Portrait KHE

The Sequitur Project

Alte Schmiede
Vienna, 20 Jun 2008


Bei Sequitur handelt es sich um eine Serie von Stücken, in denen instrumenten-spezifische Möglichkeiten ausgelotet und in Echtzeit mit live-elektronischen Klangprozessen konfrontiert werden. Der Titel (aus dem Lateinischen übersetzt: „es folgt“) spielt einerseits auf die berühmten „Sequenze“ von Luciano Berio an; andrerseits bezieht er sich auf das strukturelle Gestaltungsprinzip der Elektronik, die aus dem instrumentalen Live-Input einen 8-stimmigen Proportionskanon generiert, der gleichermaßen als Begleitung und Nachhall des gerade Gespielten wirkt. Darin spiegelt sich der Solist vielfach wieder und tritt mich sich selbst in einen vielstimmigen Dialog.

In diesem Konzert präsentierte Karlheinz Essl vier der insgesamt zwölf Kompositionen und erläuterte deren Konzeption. Alle Stücke wurden zum ersten Mal in Österreich aufgeführt. Eingebettet zwischen diesen Werken standen stand eine Soloperformance von Karlheinz Essl für Spieluhr und Computer sowie zwei Duo-Improvisationen.


Ausführende

Cordula Bösze: Flöte
Jörg Engels: Trompete, Melodika
Isabel Ettenauer: Spielzeugklavier
Karlheinz Essl: E-Gitarre, Live-Elektronik, Spieluhr


Einführung

Schönen guten Abend! Ich bin ganz gerührt, dass so viele Menschen hier sind. Heute ist es ja nicht so einfach, hierher zu finden, weil die Stadt wegen der EURO 2008 von verschiedenen Fußballfans blockiert ist. Aber ungeachtet dessen haben doch 30 bis 40 Personen hierher gefunden.
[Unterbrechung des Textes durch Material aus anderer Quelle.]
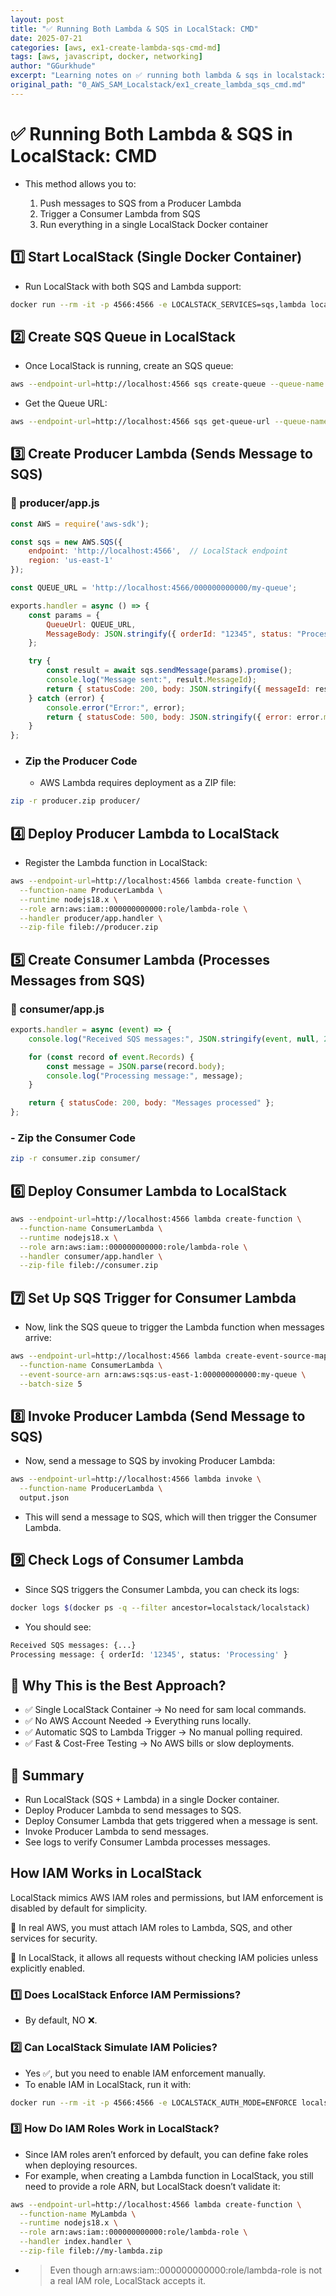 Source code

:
 ```yaml
---
layout: post
title: "✅ Running Both Lambda & SQS in LocalStack: CMD"
date: 2025-07-21
categories: [aws, ex1-create-lambda-sqs-cmd-md]
tags: [aws, javascript, docker, networking]
author: "GGurkhude"
excerpt: "Learning notes on ✅ running both lambda & sqs in localstack: cmd"
original_path: "0_AWS_SAM_Localstack/ex1_create_lambda_sqs_cmd.md"
---
```


# ✅ Running Both Lambda & SQS in LocalStack: CMD
- This method allows you to:

   1. Push messages to SQS from a Producer Lambda
   1. Trigger a Consumer Lambda from SQS
   1. Run everything in a single LocalStack Docker container
## 1️⃣ Start LocalStack (Single Docker Container)
- Run LocalStack with both SQS and Lambda support:
```sh
docker run --rm -it -p 4566:4566 -e LOCALSTACK_SERVICES=sqs,lambda localstack/localstack
```
## 2️⃣ Create SQS Queue in LocalStack
- Once LocalStack is running, create an SQS queue:
```sh
aws --endpoint-url=http://localhost:4566 sqs create-queue --queue-name my-queue
```
- Get the Queue URL:
```sh
aws --endpoint-url=http://localhost:4566 sqs get-queue-url --queue-name my-queue
```
## 3️⃣ Create Producer Lambda (Sends Message to SQS)
### 📝 producer/app.js
```js
const AWS = require('aws-sdk');

const sqs = new AWS.SQS({
    endpoint: 'http://localhost:4566',  // LocalStack endpoint
    region: 'us-east-1'
});

const QUEUE_URL = 'http://localhost:4566/000000000000/my-queue';

exports.handler = async () => {
    const params = {
        QueueUrl: QUEUE_URL,
        MessageBody: JSON.stringify({ orderId: "12345", status: "Processing" }),
    };

    try {
        const result = await sqs.sendMessage(params).promise();
        console.log("Message sent:", result.MessageId);
        return { statusCode: 200, body: JSON.stringify({ messageId: result.MessageId }) };
    } catch (error) {
        console.error("Error:", error);
        return { statusCode: 500, body: JSON.stringify({ error: error.message }) };
    }
};
```
- ### Zip the Producer Code
   - AWS Lambda requires deployment as a ZIP file:
```sh
zip -r producer.zip producer/
```
## 4️⃣ Deploy Producer Lambda to LocalStack
- Register the Lambda function in LocalStack:
```sh
aws --endpoint-url=http://localhost:4566 lambda create-function \
  --function-name ProducerLambda \
  --runtime nodejs18.x \
  --role arn:aws:iam::000000000000:role/lambda-role \
  --handler producer/app.handler \
  --zip-file fileb://producer.zip
```

## 5️⃣ Create Consumer Lambda (Processes Messages from SQS)
### 📝 consumer/app.js
```js
exports.handler = async (event) => {
    console.log("Received SQS messages:", JSON.stringify(event, null, 2));

    for (const record of event.Records) {
        const message = JSON.parse(record.body);
        console.log("Processing message:", message);
    }

    return { statusCode: 200, body: "Messages processed" };
};
```
### - Zip the Consumer Code
```sh
zip -r consumer.zip consumer/
```
## 6️⃣ Deploy Consumer Lambda to LocalStack
```sh
aws --endpoint-url=http://localhost:4566 lambda create-function \
  --function-name ConsumerLambda \
  --runtime nodejs18.x \
  --role arn:aws:iam::000000000000:role/lambda-role \
  --handler consumer/app.handler \
  --zip-file fileb://consumer.zip
```
## 7️⃣ Set Up SQS Trigger for Consumer Lambda
- Now, link the SQS queue to trigger the Lambda function when messages arrive:
```sh
aws --endpoint-url=http://localhost:4566 lambda create-event-source-mapping \
  --function-name ConsumerLambda \
  --event-source-arn arn:aws:sqs:us-east-1:000000000000:my-queue \
  --batch-size 5
```
## 8️⃣ Invoke Producer Lambda (Send Message to SQS)
- Now, send a message to SQS by invoking Producer Lambda:
```sh
aws --endpoint-url=http://localhost:4566 lambda invoke \
  --function-name ProducerLambda \
  output.json
```
- This will send a message to SQS, which will then trigger the Consumer Lambda.

## 9️⃣ Check Logs of Consumer Lambda
- Since SQS triggers the Consumer Lambda, you can check its logs:
```sh
docker logs $(docker ps -q --filter ancestor=localstack/localstack)
```
- You should see:
```sh
Received SQS messages: {...}
Processing message: { orderId: '12345', status: 'Processing' }
```
## 🔹 Why This is the Best Approach?
  - ✅ Single LocalStack Container → No need for sam local commands.
  - ✅ No AWS Account Needed → Everything runs locally.
  - ✅ Automatic SQS to Lambda Trigger → No manual polling required.
  - ✅ Fast & Cost-Free Testing → No AWS bills or slow deployments.

## 🔹 Summary
- Run LocalStack (SQS + Lambda) in a single Docker container.
- Deploy Producer Lambda to send messages to SQS.
- Deploy Consumer Lambda that gets triggered when a message is sent.
- Invoke Producer Lambda to send messages.
- See logs to verify Consumer Lambda processes messages.

## How IAM Works in LocalStack
 LocalStack mimics AWS IAM roles and permissions, but IAM enforcement is disabled by default for simplicity.

🔹 In real AWS, you must attach IAM roles to Lambda, SQS, and other services for security.

🔹 In LocalStack, it allows all requests without checking IAM policies unless explicitly enabled.
### 1️⃣ Does LocalStack Enforce IAM Permissions?
- By default, NO ❌.
### 2️⃣ Can LocalStack Simulate IAM Policies?
- Yes ✅, but you need to enable IAM enforcement manually.
- To enable IAM in LocalStack, run it with:
```sh
docker run --rm -it -p 4566:4566 -e LOCALSTACK_AUTH_MODE=ENFORCE localstack/localstack
```

### 3️⃣ How Do IAM Roles Work in LocalStack?
- Since IAM roles aren’t enforced by default, you can define fake roles when deploying resources.
- For example, when creating a Lambda function in LocalStack, you still need to provide a role ARN, but LocalStack doesn’t validate it:
```sh
aws --endpoint-url=http://localhost:4566 lambda create-function \
  --function-name MyLambda \
  --runtime nodejs18.x \
  --role arn:aws:iam::000000000000:role/lambda-role \
  --handler index.handler \
  --zip-file fileb://my-lambda.zip
```
- > Even though arn:aws:iam::000000000000:role/lambda-role is not a real IAM role, LocalStack accepts it.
Zunächst möchte ich einen kurzen Überblick geben, worum es heute geht. Wie Sie vielleicht wissen, habe ich mich im letzten Jahrzehnt sehr intensiv mit Formen von nicht-notierter Musik beschäftigt, mit Improvisationskonzepten, habe sehr viel mit verschiedenen MusikerInnen gearbeitet. Nach dieser Phase des Neulands-Betretens, in der ich mich auch als Komponist neu finden musste, habe ich einen Versuch gestartet, indem ich die Erfahrungen aus dem Improvisierten - das sich sozusagen ins Offene begibt und nicht einem vorgezeichnetem Weg folgt - mit kompositorischen Konzepten zu verbinden, die eine ganz klare, sequentielle Logik verfolgen. Deswegen auch der Titel dieser Serie von 12 Stücken für verschiedene Soloinstrumente und Live-Elektronik Sequitur. Das ist ein lateinischer Ausdruck, der "es folgt" bedeutet. Er kommt ursprünglich aus der Philosophie und bezeichnet logische Folgerungen, wo eines das andere ergibt. Es gibt dafür ein musikalisches Pendant, das schon sehr alt ist - es tritt bereits im Mittelalter und in der Renaissance auf - der Kanon: Eine musikalische Folge, die in einem neuen Kontext wiederkehrt und eine logische Weiterführung dessen, was schon gespielt wurde, ergibt.


Score of "Sequitur I"

Partiturausschnitt aus Sequitur I
Foto: Didi Sattmann


Dieses Gestaltungsprinzip liegt auch "Sequitur" zugrunde. Der Klang des Soloinstrument, dessen Part in Form einer Partitur notiert ist - wird via Mikrophon bzw. Tonabnehmer in einen Computer kanalisiert. Dort befindet sich ein Programm, was ich geschrieben habe - der sog. Sequitur-Generator - der aus den eingespeisten Klängen eine Art Kanon generiert. Allerdings keiner, wie er etwa in der Renaissance gemacht worden wäre, sondern ein Kanon, der die Ideen und Konzepte des Serialismus und der algorithmischen Musik in sich aufgenommen hat. Sprich: Ein Kanon, der im Unterschied zum ursprünglichen Konzept nicht voraussehbar ist. Normalerweise ist ein Kanon eine Struktur, die man sehr gut voraushören kann - da weiß man, was passiert, alles läuft wie auf Schiene. Bei "Sequitur" hingegen ist das ganz anders, da das kanonische Prinzip vielfach gebrochen wird, sodass man den Kanon eigentlich gar nicht hört. Was man allerdings hört ist, dass das, was einmal gewesen ist, später wieder erscheint und sich neu zusammensetzt und in neuen Kontexten auftritt. Dies ermöglicht, dass ein Musiker nun mit sich selbst spielen kann. Eine ziemlich absurde Situation, den ein Solist kann ja nicht mit sich selbst musizieren. Er spielt entweder mit anderen oder mit dem Raum, aber nicht mit sich selbst. Hier hingegen ist das Verhältnis umgekehrt - er kann plötzlich mit sich selbst in Kontakt treten.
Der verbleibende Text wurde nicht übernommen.